Ten people have been killed and 71 wounded, five of them critically, Sahibzada Anis, the top government administrator of the city told Reuters.

The attack took place in the carpark of a commercial building close to a military hospital.

Television footage showed car parts and debris from nearby buildings scattered over the road. An elderly man wearing a blood-stained shirt was seen helping a wounded young woman walking away from the scene of the blast.

It was terrible. My children are very frightened. All the windows of my house are broken. It was very frightening, Beenish Asad, a housewife living near the site of the blast told Reuters by telephone.

Police said they detained two suspects at the scene.

POLICE BUILDING HIT

The Peshawar attack came hours after a Taliban suicide bomber crashed his explosives-laden truck into a police station in the town of Bannu in North West Frontier Province (NWFP), killing six people. Thirty people, most of them policemen, were wounded.
Bannu is gateway to North Waziristan, a volatile tribal region on the Afghan border and a major sanctuary for al Qaeda and Taliban militants fighting both in Pakistan and Afghanistan.

Qari Hussain, a Taliban commander, called Reuters by telephone to take responsibility for the Bannu attack.

The government was taking undue advantage of our silence. We will carry out more such attacks and these will be much more powerful, Hussain said.
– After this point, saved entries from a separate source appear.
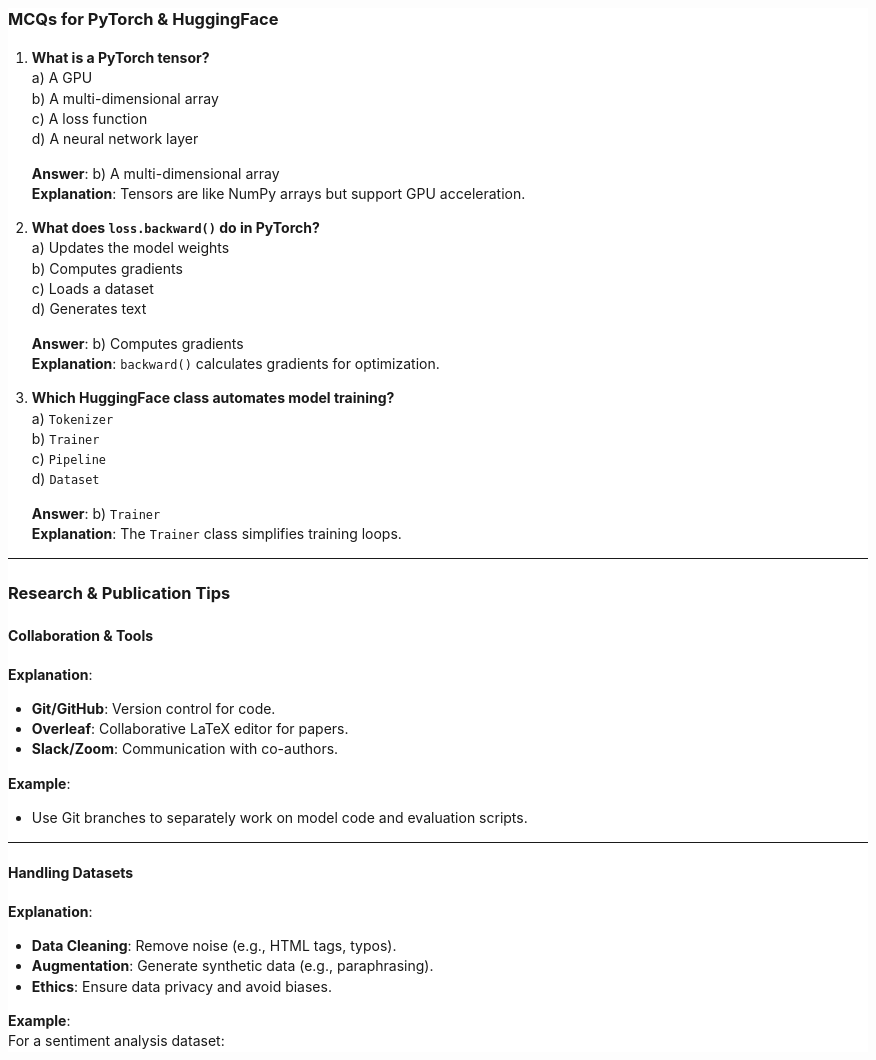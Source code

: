 
### **MCQs for PyTorch & HuggingFace**

1. **What is a PyTorch tensor?**  
   a) A GPU  
   b) A multi-dimensional array  
   c) A loss function  
   d) A neural network layer

   **Answer**: b) A multi-dimensional array  
   **Explanation**: Tensors are like NumPy arrays but support GPU acceleration.

2. **What does `loss.backward()` do in PyTorch?**  
   a) Updates the model weights  
   b) Computes gradients  
   c) Loads a dataset  
   d) Generates text

   **Answer**: b) Computes gradients  
   **Explanation**: `backward()` calculates gradients for optimization.

3. **Which HuggingFace class automates model training?**  
   a) `Tokenizer`  
   b) `Trainer`  
   c) `Pipeline`  
   d) `Dataset`

   **Answer**: b) `Trainer`  
   **Explanation**: The `Trainer` class simplifies training loops.

---

### **Research & Publication Tips**

#### **Collaboration & Tools**

**Explanation**:

- **Git/GitHub**: Version control for code.
- **Overleaf**: Collaborative LaTeX editor for papers.
- **Slack/Zoom**: Communication with co-authors.

**Example**:

- Use Git branches to separately work on model code and evaluation scripts.

---

#### **Handling Datasets**

**Explanation**:

- **Data Cleaning**: Remove noise (e.g., HTML tags, typos).
- **Augmentation**: Generate synthetic data (e.g., paraphrasing).
- **Ethics**: Ensure data privacy and avoid biases.

**Example**:  
For a sentiment analysis dataset:
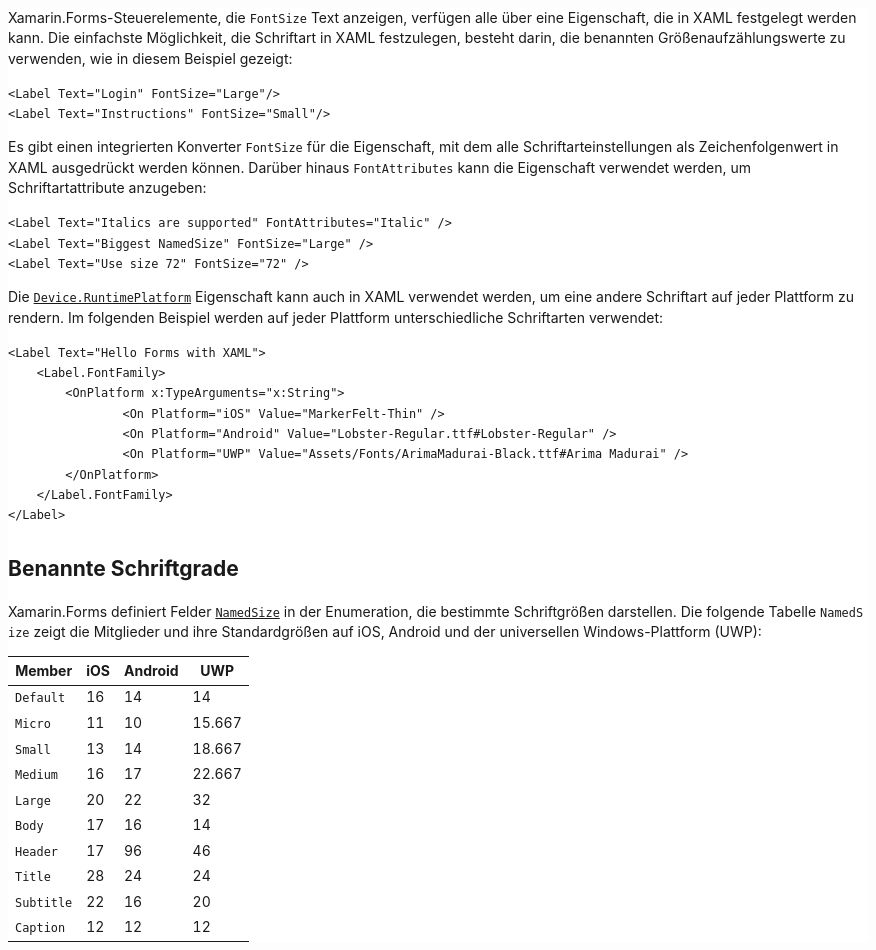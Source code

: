 Xamarin.Forms-Steuerelemente, die `FontSize` Text anzeigen, verfügen alle über eine Eigenschaft, die in XAML festgelegt werden kann. Die einfachste Möglichkeit, die Schriftart in XAML festzulegen, besteht darin, die benannten Größenaufzählungswerte zu verwenden, wie in diesem Beispiel gezeigt:

```xaml
<Label Text="Login" FontSize="Large"/>
<Label Text="Instructions" FontSize="Small"/>
```

Es gibt einen integrierten Konverter `FontSize` für die Eigenschaft, mit dem alle Schriftarteinstellungen als Zeichenfolgenwert in XAML ausgedrückt werden können. Darüber hinaus `FontAttributes` kann die Eigenschaft verwendet werden, um Schriftartattribute anzugeben:

```xaml
<Label Text="Italics are supported" FontAttributes="Italic" />
<Label Text="Biggest NamedSize" FontSize="Large" />
<Label Text="Use size 72" FontSize="72" />
```

Die [`Device.RuntimePlatform`](~/xamarin-forms/platform/device.md#providing-platform-specific-values) Eigenschaft kann auch in XAML verwendet werden, um eine andere Schriftart auf jeder Plattform zu rendern. Im folgenden Beispiel werden auf jeder Plattform unterschiedliche Schriftarten verwendet:

```xaml
<Label Text="Hello Forms with XAML">
    <Label.FontFamily>
        <OnPlatform x:TypeArguments="x:String">
                <On Platform="iOS" Value="MarkerFelt-Thin" />
                <On Platform="Android" Value="Lobster-Regular.ttf#Lobster-Regular" />
                <On Platform="UWP" Value="Assets/Fonts/ArimaMadurai-Black.ttf#Arima Madurai" />
        </OnPlatform>
    </Label.FontFamily>
</Label>
```

## <a name="named-font-sizes"></a>Benannte Schriftgrade

Xamarin.Forms definiert Felder [`NamedSize`](xref:Xamarin.Forms.NamedSize) in der Enumeration, die bestimmte Schriftgrößen darstellen. Die folgende Tabelle `NamedSize` zeigt die Mitglieder und ihre Standardgrößen auf iOS, Android und der universellen Windows-Plattform (UWP):

| Member | iOS | Android | UWP |
| --- | --- | --- | --- |
| `Default` | 16 | 14 | 14 |
| `Micro` | 11 | 10 | 15.667 |
| `Small` | 13 | 14 | 18.667 |
| `Medium` | 16 | 17 | 22.667 |
| `Large` | 20 | 22 | 32 |
| `Body` | 17 | 16 | 14 |
| `Header` | 17 | 96 | 46 |
| `Title` | 28 | 24 | 24 |
| `Subtitle` | 22 | 16 | 20 |
| `Caption` | 12 | 12 | 12 |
Militant attacks have tapered off after the death of Pakistani Taliban chief and al Qaeda ally Baitullah Mehsud in a missile strike by a pilotless U.S. drone in August.

Pakistani forces have made significant gains against the militants after they launched an offensive in northwestern Swat valley in late April, which helped allay international fears about the stability of the nuclear-armed U.S. ally after militants made advances toward the capital, Islamabad.

But government and security officials say militants loyal to al Qaeda still pose a serious threat.

Mian Iftikhar Hussain, NWFP information minister, said the attacks were aimed at avenging the government offensive against the militants in Swat.

We are not scared of these people and we have to extend our operations wherever these terrorists are operating, he told reporters.

President Asif Ali Zardari, who is in New York for the U.N. General Assembly session, condemned the twin attacks and said terrorism and extremism would be rooted out from the country with full force.